Maryland tried to soak the rich, but they swam off.
Trying to settle what liberals here in Connecticut call “a revenue problem,” a cash shortage in their budget, Maryland legislators enacted a higher tax bracket for “millionaires.” Here in the land of steady bad habits, Democrats are seeking to plunder “millionaires” who earn more than $750,000; call them mini-millionaires.
Democrats hope to raise $1.5 billion in increased income taxes and $125 million in new fee increases to pay for their improvident spending. The Democrat plan, almost certain to face a gubernatorial veto, would raise the state income tax on couples earning more than &170,000 by 7.5%, a 50 percent rate increase.
Maryland boosted its top bracket to 6.25 percent.
Result?
One third of Maryland’s “millionaires” disappeared from the tax roles and took up residence in Virginia, Delaware and Florida, all less tax punishing states.
And now, even though Maryland is colleting more money from its vanishing “millionaires,” it is hauling in $100 million less a year from the mobile rich.
National Review, an oasis of good sense in a nation of thoughtless liberals, reasons: “Capital is mobile. So are capitalists.”
The more Connecticut's governor talks about state finances, the more she begins to sound like Thomas Paine – or Margaret Thatcher, giving the evil eye to political wastrels.
Connecticut does not have a revenue problem; it has a spending problem. And its spending problem has been caused by Democrat legislatures and Republican governors that together have been folding billion dollar surpluses into the state budget ever since former Gov. Lowell Weicker, who some disgruntled Republicans consider a menace, muscled the legislature into passing an income tax. All that excess money was spent and it bloated future budgets. Now we have a $37 billion fat-boy budget on our hands, and Democrats still insist the state has no spending problem. It has, the Democrat caucus iterates in unison, a revenue problem – which means this: “The proposed two year [Democrat] budget,” the Harford Courant reported, “calls for 2.5 billion in tax increases and about $1 billion in spending cuts…”
As my old Aunt Lena once said, looking somewhat abstractedly at Picasso’s “Portrait De Femme” – “As a portrait of a lady, it’s a failure because the proportions are wrong; as a painting, it’s a failure, because it lacks beauty.”
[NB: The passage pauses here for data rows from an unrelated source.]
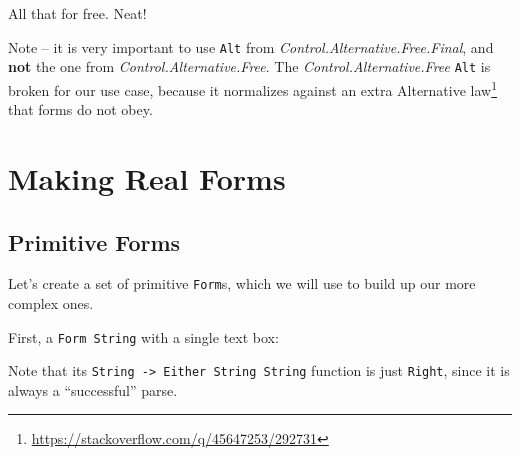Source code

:\documentclass[]{article}
\newenvironment{Shaded}{}{}
\newcommand{\CommentTok}[1]{\textcolor[rgb]{0.38,0.63,0.69}{\textit{#1}}}
\newcommand{\DataTypeTok}[1]{\textcolor[rgb]{0.56,0.13,0.00}{#1}}
\newcommand{\FunctionTok}[1]{\textcolor[rgb]{0.02,0.16,0.49}{#1}}
\newcommand{\NormalTok}[1]{#1}
\newcommand{\OperatorTok}[1]{\textcolor[rgb]{0.40,0.40,0.40}{#1}}
\newcommand{\OtherTok}[1]{\textcolor[rgb]{0.00,0.44,0.13}{#1}}
\renewcommand{\href}[2]{#2\footnote{\url{#1}}}
\begin{document}
All that for free. Neat!

Note -- it is very important to use \texttt{Alt} from
\emph{Control.Alternative.Free.Final}, and \textbf{not} the one from
\emph{Control.Alternative.Free}. The \emph{Control.Alternative.Free}
\texttt{Alt} is broken for our use case, because it normalizes against
\href{https://stackoverflow.com/q/45647253/292731}{an extra Alternative law}
that forms do not obey.

\section{Making Real Forms}\label{making-real-forms}

\subsection{Primitive Forms}\label{primitive-forms}

Let's create a set of primitive \texttt{Form}s, which we will use to build up
our more complex ones.

First, a \texttt{Form\ String} with a single text box:

\begin{Shaded}
\end{Shaded}

Note that its \texttt{String\ -\textgreater{}\ Either\ String\ String} function
is just \texttt{Right}, since it is always a ``successful'' parse.
\end{document}
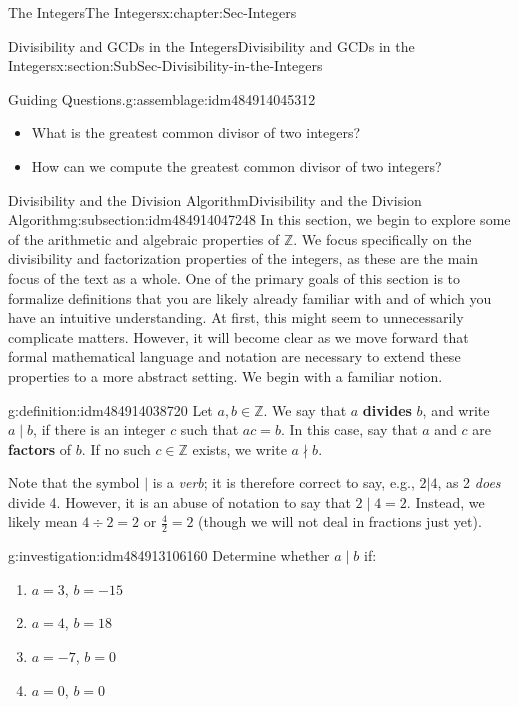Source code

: \documentclass[oneside,10pt,]{book}
\newcommand{\terminology}[1]{\textbf{#1}}
\numberwithin{equation}{section}
\def\Z{{\mathbb Z}}
\begin{document}
\begin{chapterptx}{The Integers}{}{The Integers}{}{}{x:chapter:Sec-Integers}
\begin{sectionptx}{Divisibility and GCDs in the Integers}{}{Divisibility and GCDs in the Integers}{}{}{x:section:SubSec-Divisibility-in-the-Integers}
\begin{assemblage}{Guiding Questions.}{g:assemblage:idm484914045312}
\begin{itemize}[label=\textbullet]
\item{}What is the greatest common divisor of two integers?%
\item{}How can we compute the greatest common divisor of two integers?%
\end{itemize}
%
\end{assemblage}
%
%
\typeout{************************************************}
\typeout{************************************************}
%
\begin{subsectionptx}{Divisibility and the Division Algorithm}{}{Divisibility and the Division Algorithm}{}{}{g:subsection:idm484914047248}
In this section, we begin to explore some of the arithmetic and algebraic properties of \(\Z\). We focus specifically on the divisibility and factorization properties of the integers, as these are the main focus of the text as a whole. One of the primary goals of this section is to formalize definitions that you are likely already familiar with and of which you have an intuitive understanding. At first, this might seem to unnecessarily complicate matters. However, it will become clear as we move forward that formal mathematical language and notation are necessary to extend these properties to a more abstract setting. We begin with a familiar notion.%
\begin{definition}{}{g:definition:idm484914038720}%
%
%
Let \(a,b\in \Z\). We say that \(a\) \terminology{divides} \(b\), and write \(a\mid b\), if there is an integer \(c\) such that \(ac = b\). In this case, say that \(a\) and \(c\) are \terminology{factors} of \(b\). If no such \(c\in \Z\) exists, we write \(a\nmid b\).%
\end{definition}
Note that the symbol \(|\) is a \emph{verb}; it is therefore correct to say, e.g., \(2|4\), as 2 \emph{does} divide 4. However, it is an abuse of notation to say that \(2\mid 4 = 2\). Instead, we likely mean \(4\div 2 = 2\) or \(\frac{4}{2} = 2\) (though we will not deal in fractions just yet).%
\begin{investigation}{}{g:investigation:idm484913106160}%
Determine whether \(a\mid b\) if:%
\begin{enumerate}
\item{}\(a = 3\), \(b = -15\)%
\item{}\(a = 4\), \(b = 18\)%
\item{}\(a = -7\), \(b = 0\)%
\item{}\(a = 0\), \(b = 0\)%
\end{enumerate}

\end{investigation}
\end{subsectionptx}
\end{sectionptx}
\end{chapterptx}
\end{document}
The recently proposed Democrat budget – these guys had months to bring forth this improvident mouse – is both unlovely and an insult to the laws of economics, one of which is: When you find yourself in an economic hole, stop digging.
"The Democrats' budget,” Rell said according to a story in the Republican American, “goes in precisely the wrong direction at precisely the wrong time. It is neither balanced nor remotely realistic ... It contains so many holes — together with unachievable spending cuts — that new and higher taxes would be needed each and every year for years to come,"
Taking the long view, Rell is most interested in positioning her state so that, when good times return, Connecticut will not be, shall we say, another Maryland.
Republicans have been somewhat shocked at Rell’s steely resolve. Other Republican governors, including Rell herself, have taken bows in the direction of fiscal responsibility, only to surrender later in budget negotiations to importunate Democrat leaders. You say “no, no” with your lips, but your eyes say “yes, yes.” It is all part of the budget mating game.
In past times, when Connecticut was flush with surpluses, no one much cared that the state was even then digging itself into a hole. But now, waist deep in red ink, some politicians are seriously engaged in political reform, and wouldn’t it be refreshing to count Rell among their number when the saints come marching in?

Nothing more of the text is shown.